Mientras andemos por su mundo recreado enteramente en tres dimensiones e inundado en color, con algunos efectos lumínicos un tanto exagerados a nuestro juicio, encontraremos enemigos y personajes amigos en dos dimensiones llenos de detalle y siempre con un aspecto de lo más rocambolesco y original. Quienes no busquen atacarnos serán propensos a unirse a nuestras filas, pero no como ayudantes, sino como auténticos protagonistas de la acción. El niño portará un palo con el que atacará cuerpo a cuerpo, pero pronto el viejo mago Ernestín vendrá con nosotros y podremos seleccionarle, a él y a su varita mágica capaz de lanzar bolas de fuego a distancia, algo que consume energía. Claro que no solo cambiará eso, sino que nuestra propia visión se verá alterada ya que Ernestín llevará puestas unas gafas rotas, algo que notemos en pantalla ya que en esta aparecerán unas pequeñas grietas que nos impedirán ver correctamente.

Cada personaje tiene unas características propias en este sentido y también en ataque, lo que favorecerá, o al menos da esa impresión en sus primeras horas, todavía es pronto para saberlo a ciencia cierta, la diversidad y que cada jugador escoja una manera de jugar u otra. No parece, por ahora, que vaya a ser imperativo elegir a un personaje determinado para solventar algún puzle, que no los hay prácticamente, por lo que es algo que puede simplificar bastante las cosas, sobre todo para quienes busquen algo más directo, pero que habría sido de agradecer para aquellos que esperen cierta profundidad en un género, por otro lado, que tampoco suele tenerla.
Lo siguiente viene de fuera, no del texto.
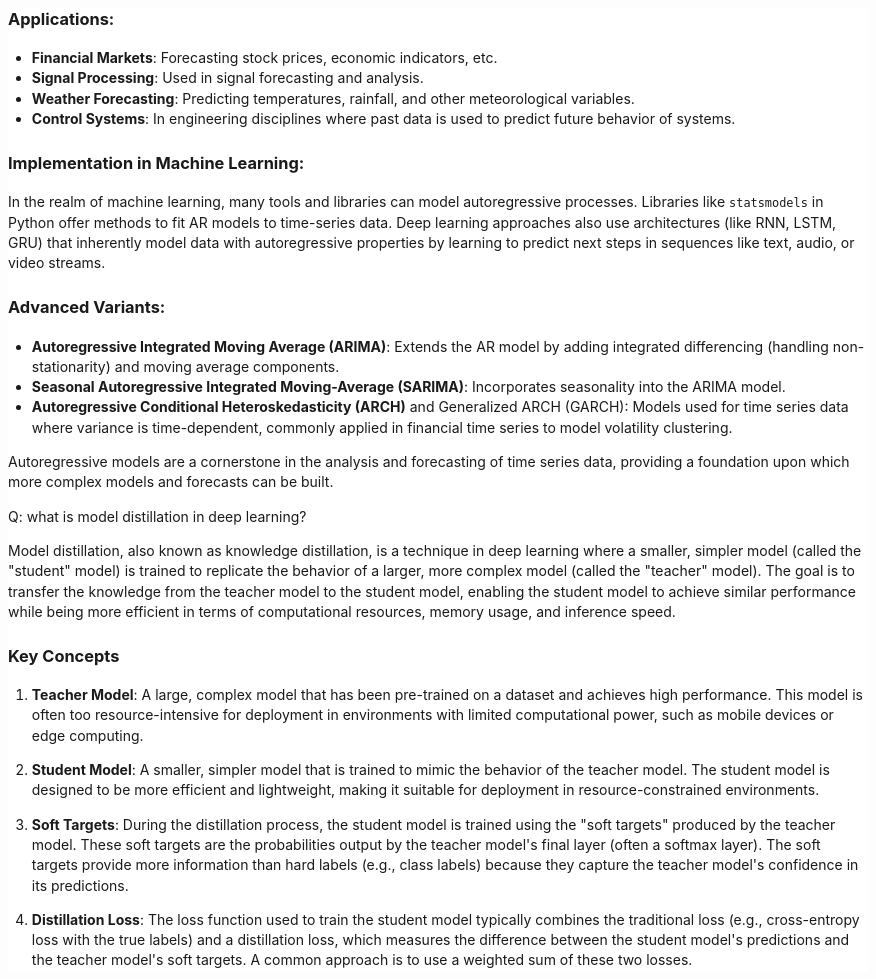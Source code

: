 ### Applications:
- **Financial Markets**: Forecasting stock prices, economic indicators, etc.
- **Signal Processing**: Used in signal forecasting and analysis.
- **Weather Forecasting**: Predicting temperatures, rainfall, and other meteorological variables.
- **Control Systems**: In engineering disciplines where past data is used to predict future behavior of systems.

### Implementation in Machine Learning:
In the realm of machine learning, many tools and libraries can model autoregressive processes. Libraries like `statsmodels` in Python offer methods to fit AR models to time-series data. Deep learning approaches also use architectures (like RNN, LSTM, GRU) that inherently model data with autoregressive properties by learning to predict next steps in sequences like text, audio, or video streams.

### Advanced Variants:
- **Autoregressive Integrated Moving Average (ARIMA)**: Extends the AR model by adding integrated differencing (handling non-stationarity) and moving average components.
- **Seasonal Autoregressive Integrated Moving-Average (SARIMA)**: Incorporates seasonality into the ARIMA model.
- **Autoregressive Conditional Heteroskedasticity (ARCH)** and Generalized ARCH (GARCH): Models used for time series data where variance is time-dependent, commonly applied in financial time series to model volatility clustering.

Autoregressive models are a cornerstone in the analysis and forecasting of time series data, providing a foundation upon which more complex models and forecasts can be built.

Q: what is model distillation in deep learning?

Model distillation, also known as knowledge distillation, is a technique in deep learning where a smaller, simpler model (called the "student" model) is trained to replicate the behavior of a larger, more complex model (called the "teacher" model). The goal is to transfer the knowledge from the teacher model to the student model, enabling the student model to achieve similar performance while being more efficient in terms of computational resources, memory usage, and inference speed.

### Key Concepts

1. **Teacher Model**: A large, complex model that has been pre-trained on a dataset and achieves high performance. This model is often too resource-intensive for deployment in environments with limited computational power, such as mobile devices or edge computing.

2. **Student Model**: A smaller, simpler model that is trained to mimic the behavior of the teacher model. The student model is designed to be more efficient and lightweight, making it suitable for deployment in resource-constrained environments.

3. **Soft Targets**: During the distillation process, the student model is trained using the "soft targets" produced by the teacher model. These soft targets are the probabilities output by the teacher model's final layer (often a softmax layer). The soft targets provide more information than hard labels (e.g., class labels) because they capture the teacher model's confidence in its predictions.

4. **Distillation Loss**: The loss function used to train the student model typically combines the traditional loss (e.g., cross-entropy loss with the true labels) and a distillation loss, which measures the difference between the student model's predictions and the teacher model's soft targets. A common approach is to use a weighted sum of these two losses.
Manejemos a quien manejemos, el orden de actuación será siempre el mismo: adentrarnos en tres mazmorras repartidas por el mapa, todas ellas llenas de enemigos y tesoros, donde activaremos sendas palancas que nos darán acceso a una cuarta zona final custodiada por el jefe de nivel. Cambiarán nuestros oponentes y las zonas exteriores, pero el fondo será siempre el mismo.

Away: Journey to the Unexpected

Como la mayor parte del tiempo la pasaremos controlando al niño, lo que predominará serán los combates con espada, o con un palo robusto en este caso. Aunque hay varios modelos de enemigos distintos, cada uno con alguna particularidad, al final estos se distinguirán únicamente entre los que vienen a por nosotros como zombis descerebrados y los que nos atacan con proyectiles a distancia. Muchos ni siquiera harán algún tipo de animación al herirnos, parecerán meros Goombas en busca únicamente de contacto. Claro que todavía estamos ante una versión no final de este Away: Journey to the Unexpected, pero hay detalles como ese u otros como poder atacar a través de techos y paredes o que romper una bombilla no afecte a la iluminación, que afean un tanto el conjunto. Empero lo peor es que la distancia a la que atacamos nosotros no resulta en ningún momento natural. Para acertar tendremos que asestar la estocada antes de lo que nos pida el cuerpo. Será algo que tardaremos en automatizar, aunque pasadas unas horas no lo notaremos tanto... hasta que juguemos a otro juego de corte similar.

Son todo pequeños detalles gráficos que, esperemos, queden subsanados de cara a la versión final, aunque si no es el caso seguiremos hablando de un título muy original tanto en su apartado artístico como en su jugabilidad el cual tendrá un cierto sabor nostálgico aunque se las verá de tú a tú con obras más actuales.

Aún nos queda mucho por ver y comprobar si su generación aleatoria de las mazmorras es suficiente para hacer que no sintamos una sensación de déjà vu cada vez que volvamos a ellas, aunque sea con nuevos poderes, pero por el momento parece que en Aurelian Regard Games van por el buen camino.